-- Opening Marker --

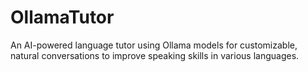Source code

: # OllamaTutor
An AI-powered language tutor using Ollama models for customizable, natural conversations to improve speaking skills in various languages.
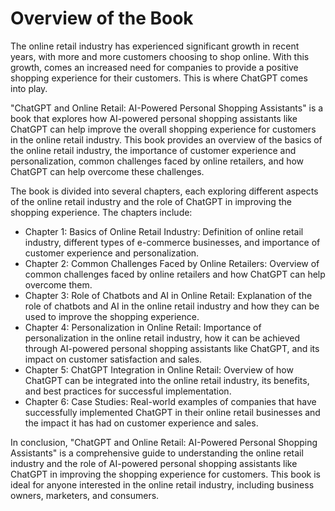 Overview of the Book
==================================

The online retail industry has experienced significant growth in recent years, with more and more customers choosing to shop online. With this growth, comes an increased need for companies to provide a positive shopping experience for their customers. This is where ChatGPT comes into play.

"ChatGPT and Online Retail: AI-Powered Personal Shopping Assistants" is a book that explores how AI-powered personal shopping assistants like ChatGPT can help improve the overall shopping experience for customers in the online retail industry. This book provides an overview of the basics of the online retail industry, the importance of customer experience and personalization, common challenges faced by online retailers, and how ChatGPT can help overcome these challenges.

The book is divided into several chapters, each exploring different aspects of the online retail industry and the role of ChatGPT in improving the shopping experience. The chapters include:

* Chapter 1: Basics of Online Retail Industry: Definition of online retail industry, different types of e-commerce businesses, and importance of customer experience and personalization.
* Chapter 2: Common Challenges Faced by Online Retailers: Overview of common challenges faced by online retailers and how ChatGPT can help overcome them.
* Chapter 3: Role of Chatbots and AI in Online Retail: Explanation of the role of chatbots and AI in the online retail industry and how they can be used to improve the shopping experience.
* Chapter 4: Personalization in Online Retail: Importance of personalization in the online retail industry, how it can be achieved through AI-powered personal shopping assistants like ChatGPT, and its impact on customer satisfaction and sales.
* Chapter 5: ChatGPT Integration in Online Retail: Overview of how ChatGPT can be integrated into the online retail industry, its benefits, and best practices for successful implementation.
* Chapter 6: Case Studies: Real-world examples of companies that have successfully implemented ChatGPT in their online retail businesses and the impact it has had on customer experience and sales.

In conclusion, "ChatGPT and Online Retail: AI-Powered Personal Shopping Assistants" is a comprehensive guide to understanding the online retail industry and the role of AI-powered personal shopping assistants like ChatGPT in improving the shopping experience for customers. This book is ideal for anyone interested in the online retail industry, including business owners, marketers, and consumers.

-- Closing Marker --

*Exercise objective*: Without any picture, return exactly the lines of the records above from the first through the line that contains "overcome these challenges.".

*Task response*:
Source code

: # OllamaTutor
An AI-powered language tutor using Ollama models for customizable, natural conversations to improve speaking skills in various languages.
 Overview of the Book
==================================

The online retail industry has experienced significant growth in recent years, with more and more customers choosing to shop online. With this growth, comes an increased need for companies to provide a positive shopping experience for their customers. This is where ChatGPT comes into play.

"ChatGPT and Online Retail: AI-Powered Personal Shopping Assistants" is a book that explores how AI-powered personal shopping assistants like ChatGPT can help improve the overall shopping experience for customers in the online retail industry. This book provides an overview of the basics of the online retail industry, the importance of customer experience and personalization, common challenges faced by online retailers, and how ChatGPT can help overcome these challenges.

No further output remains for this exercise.